Regia: Steven Spielberg
Interpreti: Tom Hanks, Catherine Zeta–Jones, Stanley Tucci, Chi Mc Bride, Diego Luna, Barry Henley, Kumar Pallana, Eddie Jones

Recensione n.1

Il film si apre con l’arrivo all’ aeroporto Kennedy di New York di Viktor Navorsky ( Tom Hanks), turista proveniente dall’ immaginaria Krakozia .Il destino si rivela da subito ben crudele con il buon Viktor, nel suo paese di origine si è infatti verificato un colpo di stato, e pertanto il suo passaporto non ha più valore, non può entrare negli Stati Uniti e non può ripartire. E’ un signor nessuno costretto a vivere in una terra di nessuno, il terminal di transito dei voli internazionali. Ma Navorsky, superati primi momenti di difficoltà in questa situazione kafkiana riuscirà a divenire un proprio beniamino all’interno dell’ aeroporto, sbarcando il lunario e facendo amicizia con diversi personaggi.

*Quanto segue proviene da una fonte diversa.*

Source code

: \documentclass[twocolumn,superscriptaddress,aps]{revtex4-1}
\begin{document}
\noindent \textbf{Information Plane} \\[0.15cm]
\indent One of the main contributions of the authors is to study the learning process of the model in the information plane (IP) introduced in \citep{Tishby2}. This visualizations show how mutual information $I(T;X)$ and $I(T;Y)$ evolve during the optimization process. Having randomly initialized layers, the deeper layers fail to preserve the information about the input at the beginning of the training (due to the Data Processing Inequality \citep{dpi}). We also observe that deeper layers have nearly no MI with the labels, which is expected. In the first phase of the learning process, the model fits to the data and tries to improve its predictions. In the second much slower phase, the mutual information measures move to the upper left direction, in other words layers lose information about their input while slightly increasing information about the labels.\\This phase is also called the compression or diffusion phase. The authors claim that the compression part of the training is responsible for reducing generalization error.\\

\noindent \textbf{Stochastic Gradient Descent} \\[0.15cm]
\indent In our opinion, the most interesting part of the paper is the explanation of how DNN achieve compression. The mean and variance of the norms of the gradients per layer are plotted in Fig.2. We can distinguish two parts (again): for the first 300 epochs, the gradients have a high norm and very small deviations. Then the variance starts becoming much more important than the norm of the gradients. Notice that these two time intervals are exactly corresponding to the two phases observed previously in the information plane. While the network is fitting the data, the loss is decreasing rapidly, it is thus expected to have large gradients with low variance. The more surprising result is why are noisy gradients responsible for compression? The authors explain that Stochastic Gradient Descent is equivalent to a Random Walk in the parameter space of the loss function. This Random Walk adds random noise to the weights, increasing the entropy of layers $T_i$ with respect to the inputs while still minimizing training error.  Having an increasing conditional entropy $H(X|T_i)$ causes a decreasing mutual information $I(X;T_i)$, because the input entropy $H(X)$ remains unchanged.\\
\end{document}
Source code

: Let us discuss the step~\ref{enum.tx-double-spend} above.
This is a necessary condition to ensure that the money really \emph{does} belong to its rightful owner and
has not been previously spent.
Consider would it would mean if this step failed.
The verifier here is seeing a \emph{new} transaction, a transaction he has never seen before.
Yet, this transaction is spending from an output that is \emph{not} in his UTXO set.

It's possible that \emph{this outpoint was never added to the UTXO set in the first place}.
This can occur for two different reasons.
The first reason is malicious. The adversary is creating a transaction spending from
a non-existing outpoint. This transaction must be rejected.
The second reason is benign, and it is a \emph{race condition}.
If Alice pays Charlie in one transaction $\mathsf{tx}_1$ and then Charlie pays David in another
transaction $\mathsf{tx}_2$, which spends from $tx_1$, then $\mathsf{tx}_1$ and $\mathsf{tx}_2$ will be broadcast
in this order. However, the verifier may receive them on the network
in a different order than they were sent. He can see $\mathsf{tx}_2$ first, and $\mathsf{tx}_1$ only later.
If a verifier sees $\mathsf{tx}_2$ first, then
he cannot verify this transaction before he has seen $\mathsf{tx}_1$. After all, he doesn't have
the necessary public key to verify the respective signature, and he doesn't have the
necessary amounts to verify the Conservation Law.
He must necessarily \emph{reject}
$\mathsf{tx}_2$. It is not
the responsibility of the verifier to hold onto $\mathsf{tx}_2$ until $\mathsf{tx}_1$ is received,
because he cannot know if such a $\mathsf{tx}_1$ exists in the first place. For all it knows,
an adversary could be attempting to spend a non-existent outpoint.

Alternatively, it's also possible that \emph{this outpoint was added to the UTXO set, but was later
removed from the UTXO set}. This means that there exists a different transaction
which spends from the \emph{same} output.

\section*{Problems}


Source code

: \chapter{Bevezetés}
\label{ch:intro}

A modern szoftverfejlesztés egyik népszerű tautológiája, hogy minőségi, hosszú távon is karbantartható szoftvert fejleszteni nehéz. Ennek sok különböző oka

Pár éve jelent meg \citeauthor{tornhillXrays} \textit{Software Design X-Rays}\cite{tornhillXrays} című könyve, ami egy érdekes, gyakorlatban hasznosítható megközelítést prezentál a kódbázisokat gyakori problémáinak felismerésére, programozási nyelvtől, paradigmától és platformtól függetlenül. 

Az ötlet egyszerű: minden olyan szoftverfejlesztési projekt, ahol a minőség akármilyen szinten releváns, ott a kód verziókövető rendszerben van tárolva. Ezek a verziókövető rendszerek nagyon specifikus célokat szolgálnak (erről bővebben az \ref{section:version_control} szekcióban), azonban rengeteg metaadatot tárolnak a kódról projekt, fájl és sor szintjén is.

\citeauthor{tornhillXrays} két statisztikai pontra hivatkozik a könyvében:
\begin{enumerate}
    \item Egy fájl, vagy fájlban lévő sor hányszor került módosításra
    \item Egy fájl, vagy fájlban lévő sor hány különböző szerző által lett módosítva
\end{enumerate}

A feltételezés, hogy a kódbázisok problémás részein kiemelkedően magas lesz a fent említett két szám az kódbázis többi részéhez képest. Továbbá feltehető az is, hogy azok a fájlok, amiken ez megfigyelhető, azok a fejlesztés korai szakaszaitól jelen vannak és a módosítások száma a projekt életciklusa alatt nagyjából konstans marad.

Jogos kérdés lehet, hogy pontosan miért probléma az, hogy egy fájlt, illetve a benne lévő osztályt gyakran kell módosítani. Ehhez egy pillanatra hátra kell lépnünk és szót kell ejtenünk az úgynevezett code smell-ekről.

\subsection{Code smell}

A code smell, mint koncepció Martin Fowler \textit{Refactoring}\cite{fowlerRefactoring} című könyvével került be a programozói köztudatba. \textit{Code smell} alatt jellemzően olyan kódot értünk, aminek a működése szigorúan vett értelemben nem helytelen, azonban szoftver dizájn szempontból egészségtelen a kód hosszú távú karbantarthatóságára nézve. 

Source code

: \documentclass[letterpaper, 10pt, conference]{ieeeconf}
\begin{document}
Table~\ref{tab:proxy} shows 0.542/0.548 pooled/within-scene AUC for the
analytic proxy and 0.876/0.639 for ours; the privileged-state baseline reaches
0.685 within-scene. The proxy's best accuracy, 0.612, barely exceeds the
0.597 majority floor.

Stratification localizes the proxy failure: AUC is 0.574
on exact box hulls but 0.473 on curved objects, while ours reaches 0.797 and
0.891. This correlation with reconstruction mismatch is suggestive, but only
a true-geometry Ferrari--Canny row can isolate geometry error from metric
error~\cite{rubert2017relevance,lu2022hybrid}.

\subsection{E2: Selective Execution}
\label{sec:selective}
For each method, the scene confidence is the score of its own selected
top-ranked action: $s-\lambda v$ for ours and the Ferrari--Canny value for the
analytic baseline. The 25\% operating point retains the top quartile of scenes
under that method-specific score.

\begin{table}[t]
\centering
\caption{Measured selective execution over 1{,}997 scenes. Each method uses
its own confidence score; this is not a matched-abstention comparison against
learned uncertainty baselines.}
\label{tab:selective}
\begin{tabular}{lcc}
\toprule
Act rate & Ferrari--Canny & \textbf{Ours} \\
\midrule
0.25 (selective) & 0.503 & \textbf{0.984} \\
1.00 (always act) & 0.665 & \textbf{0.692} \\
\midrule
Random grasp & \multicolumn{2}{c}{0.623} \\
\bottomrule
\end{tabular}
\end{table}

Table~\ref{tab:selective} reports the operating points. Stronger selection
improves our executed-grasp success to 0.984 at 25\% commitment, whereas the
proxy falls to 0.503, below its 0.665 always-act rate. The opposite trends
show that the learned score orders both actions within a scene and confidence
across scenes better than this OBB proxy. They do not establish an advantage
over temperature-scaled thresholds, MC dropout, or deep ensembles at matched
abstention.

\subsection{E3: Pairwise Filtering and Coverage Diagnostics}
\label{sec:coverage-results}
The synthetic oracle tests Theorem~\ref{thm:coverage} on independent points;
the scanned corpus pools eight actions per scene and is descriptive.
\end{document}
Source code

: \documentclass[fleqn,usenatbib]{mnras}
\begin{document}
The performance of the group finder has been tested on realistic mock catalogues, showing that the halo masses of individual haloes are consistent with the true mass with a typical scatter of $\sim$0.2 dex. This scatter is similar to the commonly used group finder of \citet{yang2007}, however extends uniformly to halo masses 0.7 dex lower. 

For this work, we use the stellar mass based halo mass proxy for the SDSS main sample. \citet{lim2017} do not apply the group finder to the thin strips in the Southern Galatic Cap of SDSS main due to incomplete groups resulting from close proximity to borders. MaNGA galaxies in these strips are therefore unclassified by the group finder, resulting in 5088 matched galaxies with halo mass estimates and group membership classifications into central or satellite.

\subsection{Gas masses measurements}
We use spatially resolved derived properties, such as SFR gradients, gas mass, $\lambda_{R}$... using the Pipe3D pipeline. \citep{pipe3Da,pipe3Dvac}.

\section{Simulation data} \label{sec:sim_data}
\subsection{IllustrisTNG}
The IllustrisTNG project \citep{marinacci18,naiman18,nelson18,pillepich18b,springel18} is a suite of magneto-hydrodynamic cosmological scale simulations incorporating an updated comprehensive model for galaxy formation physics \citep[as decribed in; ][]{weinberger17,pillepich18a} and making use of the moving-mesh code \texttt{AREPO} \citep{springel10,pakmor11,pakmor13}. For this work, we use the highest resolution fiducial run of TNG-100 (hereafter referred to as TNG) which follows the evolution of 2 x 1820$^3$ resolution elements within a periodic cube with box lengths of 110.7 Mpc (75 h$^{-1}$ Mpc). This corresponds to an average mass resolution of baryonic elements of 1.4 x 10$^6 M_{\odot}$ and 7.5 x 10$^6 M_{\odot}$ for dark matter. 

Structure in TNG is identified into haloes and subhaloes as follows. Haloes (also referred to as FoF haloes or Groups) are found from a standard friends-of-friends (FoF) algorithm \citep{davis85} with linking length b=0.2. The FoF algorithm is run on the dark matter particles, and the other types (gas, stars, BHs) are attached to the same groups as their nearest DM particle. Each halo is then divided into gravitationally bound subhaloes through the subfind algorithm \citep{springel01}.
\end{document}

Nonostante la situazione offra su un piatto d’argento l’ occasione una satira e ad una denuncia sulle falle del sistema burocratico e sulla condizione dell’ america post 11 settembre, Spielberg si tiene volutamente lontano da un’ indagine di questo tipo, soffermandosi piuttosto sulle paradossali e a tratti carnascialesche evoluzioni della situazione dell’ apolide Navorsky.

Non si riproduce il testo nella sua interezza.